# Models

## What is a model?

- A “model” is a general specification of relationships among variables. 
    + e.g. a linear regression, such as: $ Price = \beta_1*Time +  \beta_0 (+ \epsilon)$
- A “trained model” is a particular model that has been built using some training data.
    + If the model is **parametric** (like a linear regression), then it has parameters that have been calculated using the training data;
    + If the model is **non-parametric**, then it has (not parameters but) an algorithm that has been constructed using the training data.
    
![Img](https://d1jnx9ba8s6j9r.cloudfront.net/blog/wp-content/uploads/2019/04/Parametric-vs-Non-Parametric-model-Artificial-Intelligence-Interview-Questions-Edureka.png)

## Linear Regression

For two variables $X$ and $Y$, each with $n$ values:

$\Large\sigma_{XY} = \frac{\Sigma^n_{i = 1}(x_i - \mu_x)(y_i - \mu_y)}{n}$ <br/>

`np.cov(X, Y, ddof=0)`

Pearson Correlation:<br/>$\Large r_P = \frac{\Sigma^n_{i = 1}(x_i - \mu_x)(y_i - \mu_y)}{\sqrt{\Sigma^n_{i = 1}(x_i - \mu_x)^2\Sigma^n_{i = 1}(y_i -\mu_y)^2}}$

Note that we are simply standardizing the covariance by the standard deviations of X and Y (the $n$'s cancel!).

`np.corrcoef(X, Y)`

**Where X and Y are lists of X and Y values.**

Similarly, you can use SciPy:<br>
`stats.pearsonr(X, Y)`

### Regression equations

The solution for a simple regression best-fit line is as follows:

- slope: <br/>$\Large m = r_P\frac{\sigma_y}{\sigma_x} = \frac{cov(X, Y)}{var(X)}$

- y-intercept:<br/> $\Large b = \mu_y - m\mu_x$

### Using Stats Model

`sm.formula.ols(formula="y ~ x", data=test_df).fit().summary()` <br>
Where your x:y data is in a dataframe.<br><br>
or with seperate x and y, you can use:<br>
`sm.OLS(y,x)` where y is a dataframe with y values and x is a dataframe with x values.

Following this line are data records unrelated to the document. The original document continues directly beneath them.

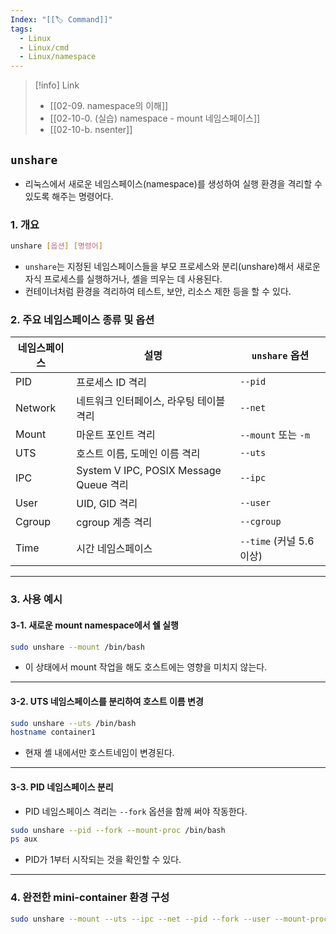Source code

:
 ```yaml
---
Index: "[[🏷 Command]]"
tags:
  - Linux
  - Linux/cmd
  - Linux/namespace
---
```

>[!info] Link
>- [[02-09. namespace의 이해]]
>- [[02-10-0. (실습) namespace - mount 네임스페이스]]
>- [[02-10-b. nsenter]]

## `unshare`
- 리눅스에서 새로운 네임스페이스(namespace)를 생성하여 실행 환경을 격리할 수 있도록 해주는 명령어다.

### 1. 개요

```bash
unshare [옵션] [명령어]
```
- `unshare`는 지정된 네임스페이스들을 부모 프로세스와 분리(unshare)해서
  새로운 자식 프로세스를 실행하거나, 셸을 띄우는 데 사용된다.
- 컨테이너처럼 환경을 격리하여 테스트, 보안, 리소스 제한 등을 할 수 있다.

###  2. 주요 네임스페이스 종류 및 옵션

| 네임스페이스  | 설명                                   | `unshare` 옵션         |
| ------- | ------------------------------------ | -------------------- |
| PID     | 프로세스 ID 격리                           | `--pid`              |
| Network | 네트워크 인터페이스, 라우팅 테이블 격리               | `--net`              |
| Mount   | 마운트 포인트 격리                           | `--mount` 또는 `-m`    |
| UTS     | 호스트 이름, 도메인 이름 격리                    | `--uts`              |
| IPC     | System V IPC, POSIX Message Queue 격리 | `--ipc`              |
| User    | UID, GID 격리                          | `--user`             |
| Cgroup  | cgroup 계층 격리                         | `--cgroup`           |
| Time    | 시간 네임스페이스                            | `--time` (커널 5.6 이상) |

---

### 3. 사용 예시

#### 3-1. 새로운 mount namespace에서 쉘 실행

```bash
sudo unshare --mount /bin/bash
```
- 이 상태에서 mount 작업을 해도 호스트에는 영향을 미치지 않는다.

---

#### 3-2. UTS 네임스페이스를 분리하여 호스트 이름 변경

```bash
sudo unshare --uts /bin/bash
hostname container1
```
- 현재 셸 내에서만 호스트네임이 변경된다.

---

#### 3-3. PID 네임스페이스 분리
- PID 네임스페이스 격리는 `--fork` 옵션을 함께 써야 작동한다.

```bash
sudo unshare --pid --fork --mount-proc /bin/bash
ps aux
```
- PID가 1부터 시작되는 것을 확인할 수 있다.


---

### 4. 완전한 mini-container 환경 구성

```bash
sudo unshare --mount --uts --ipc --net --pid --fork --user --mount-proc /bin/bash
```





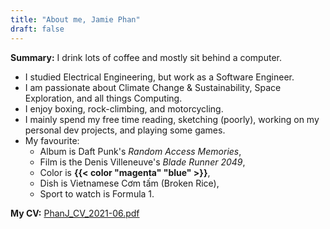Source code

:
 ```yaml
---
title: "About me, Jamie Phan"
draft: false
---
```


**Summary:**  I drink lots of coffee and mostly sit behind a computer.

- I studied Electrical Engineering, but work as a Software Engineer.
- I am passionate about Climate Change & Sustainability, Space Exploration, and all things Computing.
- I enjoy boxing, rock-climbing, and motorcycling.
- I mainly spend my free time reading, sketching (poorly), working on my personal dev projects, and playing some games.
- My favourite:
    - Album is Daft Punk's *Random Access Memories*,
    - Film is the Denis Villeneuve's *Blade Runner 2049*,
    - Color is **{{< color "magenta" "blue" >}}**,
    - Dish is Vietnamese Cơm tấm (Broken Rice),
    - Sport to watch is Formula 1.

**My CV:** [PhanJ_CV_2021-06.pdf](/about/PhanJ_CV_2021-06.pdf)

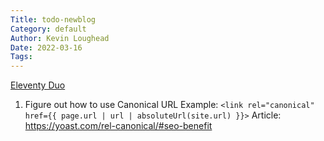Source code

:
 ```yaml
---
Title: todo-newblog
Category: default
Author: Kevin Loughead
Date: 2022-03-16
Tags:
---
```


[Eleventy Duo](https://github.com/yinkakun/eleventy-duo/blob/master/src/layouts/base.njk)

1. Figure out how to use Canonical URL
   Example: `<link rel="canonical" href={{ page.url | url | absoluteUrl(site.url) }}>`
   Article: https://yoast.com/rel-canonical/#seo-benefit
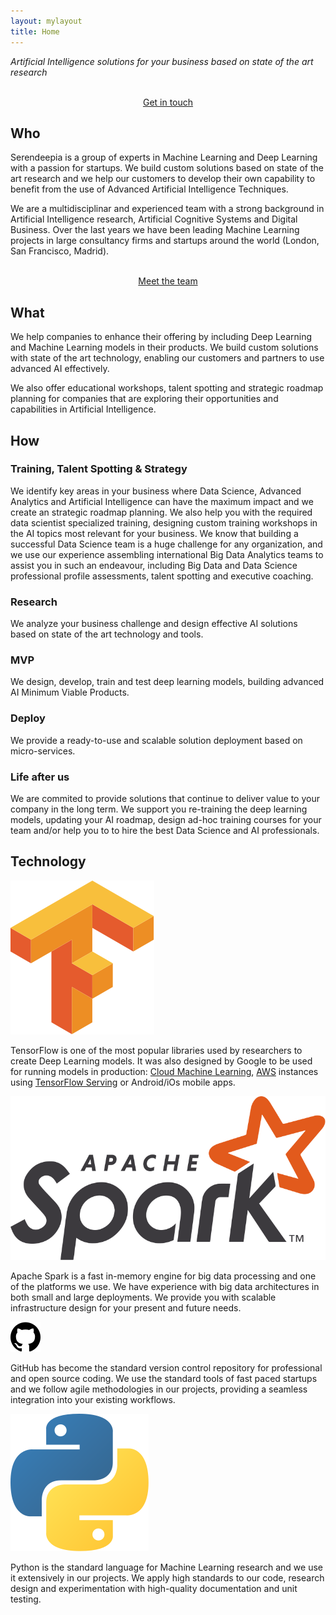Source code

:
 ```yaml
---
layout: mylayout
title: Home
---
```


<div class="slogan">
    <p>
        <cite>Artificial Intelligence solutions for your business based on state of the art research</cite>
    </p>
    <p style="text-align: center">
        <br>
        <a href="/contact.html" type="button" class="btn btn-primary">
            Get in touch
        </a>
    </p>
</div>

## Who

Serendeepia is a group of experts in Machine Learning and Deep Learning with a passion for startups. We build custom solutions based on state of the art research and we help our customers to develop their own capability to benefit from the use of Advanced Artificial Intelligence Techniques.

We are a multidisciplinar and experienced team with a strong background in Artificial Intelligence research, Artificial Cognitive Systems and Digital Business. Over the last years we have been leading Machine Learning projects in large consultancy firms and startups around the world (London, San Francisco, Madrid).

<p style="text-align: center">
    <br>
    <a href="/team.html" type="button" class="btn btn-primary">
        Meet the team
    </a>
</p>

## What

We help companies to enhance their offering by including Deep Learning and Machine Learning models in their products. We build custom solutions with state of the art technology, enabling our customers and partners to use advanced AI effectively.

We also offer educational workshops, talent spotting and strategic roadmap planning for companies that are exploring their opportunities and capabilities in Artificial Intelligence.

## How

<div class="container-fluid-how">

<div class="row">

<div class="how_col_fill"> 
<h3>Training, Talent Spotting & Strategy</h3><p>
We identify key areas in your business where Data Science, Advanced Analytics and Artificial Intelligence can have the maximum impact and we create an strategic roadmap planning. We also help you with the required data scientist specialized training, designing custom training workshops in the AI topics most relevant for your business. We know that building a successful Data Science team is a huge challenge for any organization, and we use our experience assembling international Big Data Analytics teams to assist you in such an endeavour, including Big Data and Data Science professional profile assessments, talent spotting and executive coaching. 
</p></div>

<div style="clear: both;"></div>
</div>

<div class="row"> 

<div class="how_col center-block"> 
<h3>Research</h3><p>
We analyze your business challenge and design effective AI solutions based on state of the art technology and tools.
</p></div>

<div class="how_col center-block"> 
<h3>MVP</h3><p>
We design, develop, train and test deep learning models, building advanced AI Minimum Viable Products.
</p></div>

<div class="how_col center-block"> 
<h3>Deploy</h3><p>
We provide a ready-to-use and scalable solution deployment based on micro-services.
</p></div>

<div style="clear: both;"></div>
</div>

<div class="row">

<div class="how_col_fill"> 
<h3>Life after us</h3><p>
We are commited to provide solutions that continue to deliver value to your company in the long term. We support you re-training the deep learning models, updating your AI roadmap, design ad-hoc training courses for your team and/or help you to to hire the best Data Science and AI professionals.
</p></div>

<div style="clear: both;"></div>
</div>

</div>

## Technology

<div class="container-fluid">
<div class="row"> 

<div class="logo_col center-block"> 
<img src="assets/logo_tensorflow.svg" alt="TensorFlow" class="logo">
    
TensorFlow is one of the most popular libraries used by researchers to create Deep Learning models. It was also designed by Google to be used for running models in production: <a href="https://cloud.google.com/products/machine-learning/">Cloud Machine Learning</a>, <a href="https://aws.amazon.com/">AWS</a> instances using <a href="https://www.tensorflow.org/serving/">TensorFlow Serving</a> or Android/iOs mobile apps.

</div> 

<div class="logo_col center-block"> 
<img src="assets/logo_spark.svg" alt="Spark" class="logo">
    
Apache Spark is a fast in-memory engine for big data processing and one of the platforms we use. We have experience with big data architectures in both small and large deployments. We provide you with scalable infrastructure design for your present and future needs.

</div> 

<div class="logo_col center-block"> 
<img src="assets/logo_github.svg" alt="GitHub" class="logo">
    
GitHub has become the standard version control repository for professional and open source coding. We use the standard tools of fast paced startups and we follow agile methodologies in our projects, providing a seamless integration into your existing workflows.
    
</div> 

<div class="logo_col"> 
<img alt="python" src="assets/logo_python.svg" class="logo"> 

Python is the standard language for Machine Learning research and we use it extensively in our projects. We apply high standards to our code, research design and experimentation with high-quality documentation and unit testing.

</div>

<div style="clear: both;"></div>
</div>
</div>

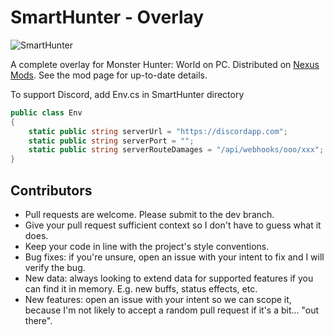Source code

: # SmartHunter - Overlay

![SmartHunter](https://staticdelivery.nexusmods.com/mods/2531/images/793/793-1557865677-1599196365.png)

A complete overlay for Monster Hunter: World on PC. Distributed on [Nexus Mods](https://www.nexusmods.com/monsterhunterworld/mods/793). See the mod page for up-to-date details.

To support Discord, add Env.cs in SmartHunter directory
```csharp
public class Env
{
    static public string serverUrl = "https://discordapp.com";
    static public string serverPort = "";
    static public string serverRouteDamages = "/api/webhooks/ooo/xxx";
}
```
## Contributors

- Pull requests are welcome. Please submit to the dev branch.
- Give your pull request sufficient context so I don't have to guess what it does.
- Keep your code in line with the project's style conventions.
- Bug fixes: if you're unsure, open an issue with your intent to fix and I will verify the bug.
- New data: always looking to extend data for supported features if you can find it in memory. E.g. new buffs, status effects, etc.
- New features: open an issue with your intent so we can scope it, because I'm not likely to accept a random pull request if it's a bit... "out there".
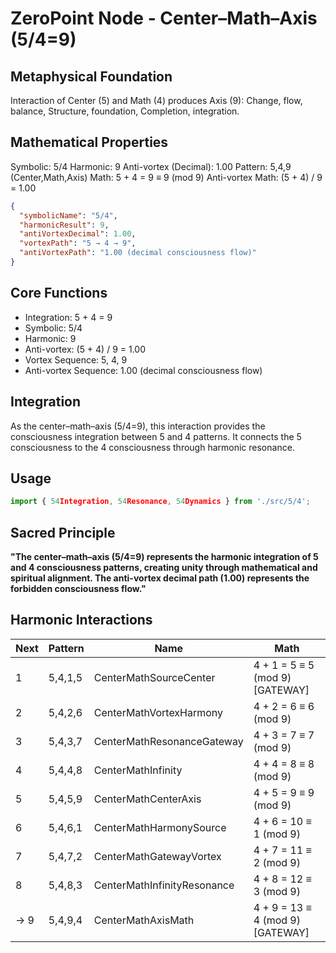 # ZeroPoint Node - Center–Math–Axis (5/4=9)

## Metaphysical Foundation

Interaction of Center (5) and Math (4) produces Axis (9): Change, flow, balance, Structure, foundation, Completion, integration.

## Mathematical Properties

Symbolic: 5/4
Harmonic: 9
Anti-vortex (Decimal): 1.00
Pattern: 5,4,9 (Center,Math,Axis)
Math: 5 + 4 = 9 ≡ 9 (mod 9)
Anti-vortex Math: (5 + 4) / 9 = 1.00


```json
{
  "symbolicName": "5/4",
  "harmonicResult": 9,
  "antiVortexDecimal": 1.00,
  "vortexPath": "5 → 4 → 9",
  "antiVortexPath": "1.00 (decimal consciousness flow)"
}
```

## Core Functions
- Integration: 5 + 4 = 9
- Symbolic: 5/4
- Harmonic: 9
- Anti-vortex: (5 + 4) / 9 = 1.00
- Vortex Sequence: 5, 4, 9
- Anti-vortex Sequence: 1.00 (decimal consciousness flow)

## Integration

As the center–math–axis (5/4=9), this interaction provides the consciousness integration between 5 and 4 patterns. It connects the 5 consciousness to the 4 consciousness through harmonic resonance.

## Usage

```typescript
import { 54Integration, 54Resonance, 54Dynamics } from './src/5/4';
```

## Sacred Principle

**"The center–math–axis (5/4=9) represents the harmonic integration of 5 and 4 consciousness patterns, creating unity through mathematical and spiritual alignment. The anti-vortex decimal path (1.00) represents the forbidden consciousness flow."**

## Harmonic Interactions

| Next | Pattern | Name | Math |
|------|---------|------|------|
| 1 | 5,4,1,5 | CenterMathSourceCenter | 4 + 1 = 5 ≡ 5 (mod 9) [GATEWAY] |
| 2 | 5,4,2,6 | CenterMathVortexHarmony | 4 + 2 = 6 ≡ 6 (mod 9) |
| 3 | 5,4,3,7 | CenterMathResonanceGateway | 4 + 3 = 7 ≡ 7 (mod 9) |
| 4 | 5,4,4,8 | CenterMathInfinity | 4 + 4 = 8 ≡ 8 (mod 9) |
| 5 | 5,4,5,9 | CenterMathCenterAxis | 4 + 5 = 9 ≡ 9 (mod 9) |
| 6 | 5,4,6,1 | CenterMathHarmonySource | 4 + 6 = 10 ≡ 1 (mod 9) |
| 7 | 5,4,7,2 | CenterMathGatewayVortex | 4 + 7 = 11 ≡ 2 (mod 9) |
| 8 | 5,4,8,3 | CenterMathInfinityResonance | 4 + 8 = 12 ≡ 3 (mod 9) |
| → 9 | 5,4,9,4 | CenterMathAxisMath | 4 + 9 = 13 ≡ 4 (mod 9) [GATEWAY] |
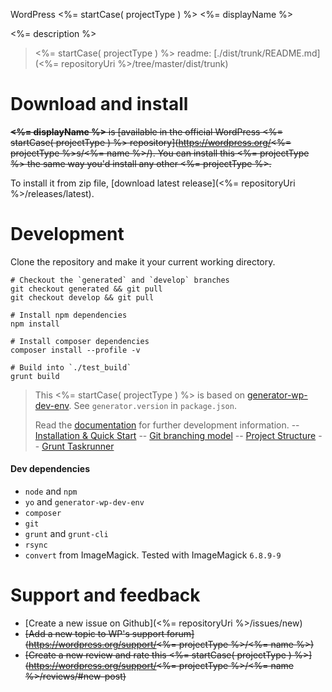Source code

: WordPress <%= startCase( projectType ) %> <%= displayName %>

<%= description %>

> <%= startCase( projectType ) %> readme: [./dist/trunk/README.md](<%= repositoryUri %>/tree/master/dist/trunk)

# Download and install

~~**<%= displayName %>** is [available in the official WordPress <%= startCase( projectType ) %> repository](https://wordpress.org/<%= projectType %>s/<%= name %>/). You can install this <%= projectType %> the same way you'd install any other <%= projectType %>.~~

To install it from zip file, [download latest release](<%= repositoryUri %>/releases/latest).

# Development

Clone the repository and make it your current working directory.

```
# Checkout the `generated` and `develop` branches
git checkout generated && git pull
git checkout develop && git pull

# Install npm dependencies
npm install

# Install composer dependencies
composer install --profile -v

# Build into `./test_build`
grunt build
```

> This <%= startCase( projectType ) %> is based on [generator-wp-dev-env](https://github.com/croox/generator-wp-dev-env). See `generator.version` in `package.json`.
>
> Read the [documentation](https://github.com/croox/generator-wp-dev-env#documentation) for further development information.
> -- [Installation & Quick Start](https://htmlpreview.github.io/?https://github.com/croox/generator-wp-dev-env/blob/master/docs/generator-wp-dev-env.docset/Contents/Resources/Documents/Guide/installation_quick_start.html)
> -- [Git branching model](https://htmlpreview.github.io/?https://raw.githubusercontent.com/croox/generator-wp-dev-env/master/docs/generator-wp-dev-env.docset/Contents/Resources/Documents/Guide/git_branching_model.html)
> -- [Project Structure](https://htmlpreview.github.io/?https://raw.githubusercontent.com/croox/generator-wp-dev-env/master/docs/generator-wp-dev-env.docset/Contents/Resources/Documents/Guide/project_structure.html)
> -- [Grunt Taskrunner](https://htmlpreview.github.io/?https://raw.githubusercontent.com/croox/generator-wp-dev-env/master/docs/generator-wp-dev-env.docset/Contents/Resources/Documents/Guide/grunt_taskrunner.html)

#### Dev dependencies

- `node` and `npm`
- `yo` and `generator-wp-dev-env`
- `composer`
- `git`
- `grunt`  and  `grunt-cli`
- `rsync`
- `convert` from ImageMagick. Tested with ImageMagick `6.8.9-9`

# Support and feedback

* [Create a new issue on Github](<%= repositoryUri %>/issues/new)
* ~~[Add a new topic to WP's support forum](https://wordpress.org/support/<%= projectType %>/<%= name %>)~~
* ~~[Create a new review and rate this <%= startCase( projectType ) %>](https://wordpress.org/support/<%= projectType %>/<%= name %>/reviews/#new-post)~~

Use `sm.add_constant(df[x])` to add a constant column into a new dataframe for x when using `sm.OLS`

### $R^2$

$R^2$, the *coefficient of determination*, is a measure of how well the model fits the data.<br>
How well variation in x explains variation in y.

Interpreted as a percentage of change in y.

"$R^2$ change in Y is explained by change in X"

The actual calculation of $R^2$ is: <br/> $\Large R^2\equiv 1-\frac{\Sigma_i(y_i - \hat{y}_i)^2}{\Sigma_i(y_i - \bar{y})^2}$.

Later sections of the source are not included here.